(Saved entries)
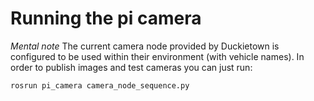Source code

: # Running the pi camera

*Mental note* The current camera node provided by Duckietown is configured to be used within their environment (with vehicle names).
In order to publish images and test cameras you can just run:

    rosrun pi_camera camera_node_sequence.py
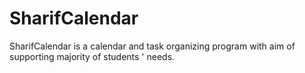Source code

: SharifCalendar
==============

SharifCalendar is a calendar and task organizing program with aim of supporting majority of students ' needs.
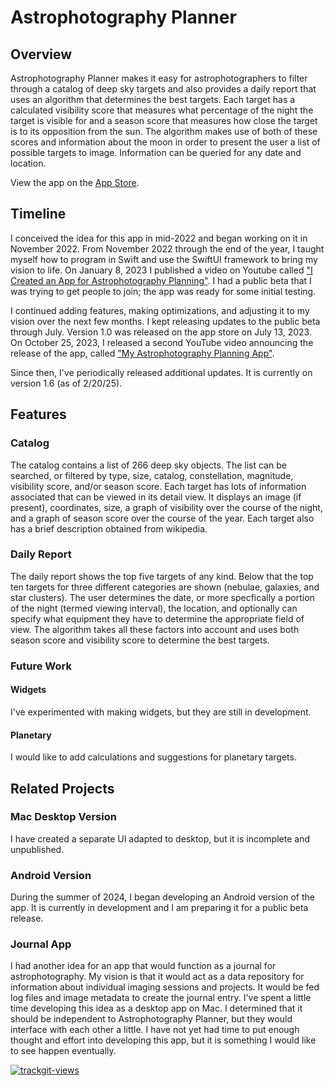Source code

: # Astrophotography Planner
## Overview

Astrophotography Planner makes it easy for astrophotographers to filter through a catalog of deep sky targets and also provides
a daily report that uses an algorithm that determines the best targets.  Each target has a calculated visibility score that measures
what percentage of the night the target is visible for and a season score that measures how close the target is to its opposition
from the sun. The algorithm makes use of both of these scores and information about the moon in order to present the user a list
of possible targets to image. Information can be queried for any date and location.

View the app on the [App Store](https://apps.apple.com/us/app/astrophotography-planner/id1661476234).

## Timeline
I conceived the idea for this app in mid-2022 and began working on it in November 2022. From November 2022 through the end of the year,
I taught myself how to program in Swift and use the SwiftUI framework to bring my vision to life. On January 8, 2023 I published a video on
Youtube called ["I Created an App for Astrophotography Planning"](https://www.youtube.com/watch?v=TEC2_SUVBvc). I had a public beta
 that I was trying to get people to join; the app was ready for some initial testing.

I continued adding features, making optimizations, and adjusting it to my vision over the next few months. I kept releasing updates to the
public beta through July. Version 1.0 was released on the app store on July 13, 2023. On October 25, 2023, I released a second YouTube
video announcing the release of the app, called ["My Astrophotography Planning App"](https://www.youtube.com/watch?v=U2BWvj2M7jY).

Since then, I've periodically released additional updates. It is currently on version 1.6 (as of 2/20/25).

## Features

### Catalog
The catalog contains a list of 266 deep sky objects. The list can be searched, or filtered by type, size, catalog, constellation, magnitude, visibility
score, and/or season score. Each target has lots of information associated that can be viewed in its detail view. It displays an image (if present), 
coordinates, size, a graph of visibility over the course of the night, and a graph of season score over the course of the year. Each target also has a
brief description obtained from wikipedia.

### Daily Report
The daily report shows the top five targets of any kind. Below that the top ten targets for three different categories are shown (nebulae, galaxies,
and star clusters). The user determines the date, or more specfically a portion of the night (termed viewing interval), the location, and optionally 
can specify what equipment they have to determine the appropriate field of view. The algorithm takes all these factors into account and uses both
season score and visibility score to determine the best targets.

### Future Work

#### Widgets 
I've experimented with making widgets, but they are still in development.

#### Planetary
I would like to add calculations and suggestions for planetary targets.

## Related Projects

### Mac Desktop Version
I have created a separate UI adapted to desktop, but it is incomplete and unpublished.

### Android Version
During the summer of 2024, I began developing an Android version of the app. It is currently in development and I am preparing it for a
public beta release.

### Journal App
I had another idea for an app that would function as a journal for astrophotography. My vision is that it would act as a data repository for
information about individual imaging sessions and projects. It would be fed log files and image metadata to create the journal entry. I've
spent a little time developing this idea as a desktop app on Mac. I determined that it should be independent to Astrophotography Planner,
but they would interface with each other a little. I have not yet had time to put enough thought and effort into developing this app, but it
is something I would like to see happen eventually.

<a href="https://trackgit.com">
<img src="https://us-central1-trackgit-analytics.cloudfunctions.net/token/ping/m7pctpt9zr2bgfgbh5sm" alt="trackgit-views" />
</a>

PROBLEM STATEMENT: Report every line in the data that holds "public", copying each one.

SOLUTION FOR THIS PROBLEM:
Youtube called ["I Created an App for Astrophotography Planning"](https://www.youtube.com/watch?v=TEC2_SUVBvc). I had a public beta
public beta through July. Version 1.0 was released on the app store on July 13, 2023. On October 25, 2023, I released a second YouTube
public beta release.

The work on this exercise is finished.